James A. Farley Building
The James A. Farley Building is the main United States Postal Service building in New York City. It is located in Midtown Manhattan and was built along with the original Pennsylvania Station in 1912. The building is famous for bearing the United States Postal Service creed: "Neither snow nor rain nor heat nor gloom of night stays these couriers from the swift completion of their appointed rounds."

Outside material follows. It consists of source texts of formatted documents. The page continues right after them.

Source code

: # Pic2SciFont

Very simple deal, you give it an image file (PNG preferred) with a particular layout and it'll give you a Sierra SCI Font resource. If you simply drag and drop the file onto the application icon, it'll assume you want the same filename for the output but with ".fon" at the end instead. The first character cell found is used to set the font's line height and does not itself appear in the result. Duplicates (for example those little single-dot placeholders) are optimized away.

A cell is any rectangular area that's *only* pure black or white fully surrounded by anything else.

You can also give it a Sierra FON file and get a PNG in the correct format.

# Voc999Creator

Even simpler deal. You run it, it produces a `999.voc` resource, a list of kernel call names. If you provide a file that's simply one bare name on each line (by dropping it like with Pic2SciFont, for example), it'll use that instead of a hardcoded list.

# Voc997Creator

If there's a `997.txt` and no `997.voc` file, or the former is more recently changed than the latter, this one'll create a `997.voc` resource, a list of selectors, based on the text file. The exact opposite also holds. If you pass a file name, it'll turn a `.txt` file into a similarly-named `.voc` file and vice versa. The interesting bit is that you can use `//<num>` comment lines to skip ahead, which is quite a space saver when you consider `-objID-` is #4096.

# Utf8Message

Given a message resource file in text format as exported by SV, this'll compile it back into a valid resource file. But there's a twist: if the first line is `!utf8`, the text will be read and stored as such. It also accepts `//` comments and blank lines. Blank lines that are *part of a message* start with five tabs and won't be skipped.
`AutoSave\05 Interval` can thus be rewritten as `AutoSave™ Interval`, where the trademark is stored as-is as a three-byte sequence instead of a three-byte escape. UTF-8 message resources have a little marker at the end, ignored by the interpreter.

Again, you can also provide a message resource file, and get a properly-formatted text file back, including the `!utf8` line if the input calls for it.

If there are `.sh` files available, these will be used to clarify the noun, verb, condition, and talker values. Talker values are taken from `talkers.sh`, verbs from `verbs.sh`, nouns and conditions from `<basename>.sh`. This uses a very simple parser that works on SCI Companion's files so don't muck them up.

James A. Farley Building | |
James A. Farley Bldg. James A. Farley Bldg. | |
Location | 8th Ave. between 31st and 33rd Sts., New York, New York |
---|---|
Coordinates | 40°45′4.4″N 73°59′42.64″W |
Area | 8 acres |
Built | 1912 |
Architect | McKim, Mead, and White |
Architectural style | Beaux-Arts |
NRHP reference No. | 73002257[1] |
NYCL No. | 0232 |
Significant dates | |
Added to NRHP | January 29, 1973 |
Designated NYCL | 1966 |
The James A. Farley Building was formerly the General Post Office Building.[2] The building was designated a New York City Landmark in 1966. It was officially renamed in 1982 as a monument and testament to the political career of the nation's 53rd Postmaster General James Farley. Since 2010, plans have been under way to integrate Moynihan Train Hall into the landmark as part of the Penn Station Expansion.[3][4]
Description
The Farley Building consists of the old general post office building and its western annex. The Farley building is listed on the National Register of Historic Places and occupies two full city blocks, an 8-acre (32,000 m2) footprint straddling the tracks of the Northeast Corridor and the Farley Corridor (sub-district B) in western Midtown Manhattan.[5] The building fronts on the west side of Eighth Avenue, across from Pennsylvania Station and Madison Square Garden. It is located at 421 Eighth Avenue, between 31st Street and 33rd Street in the New York City borough of Manhattan.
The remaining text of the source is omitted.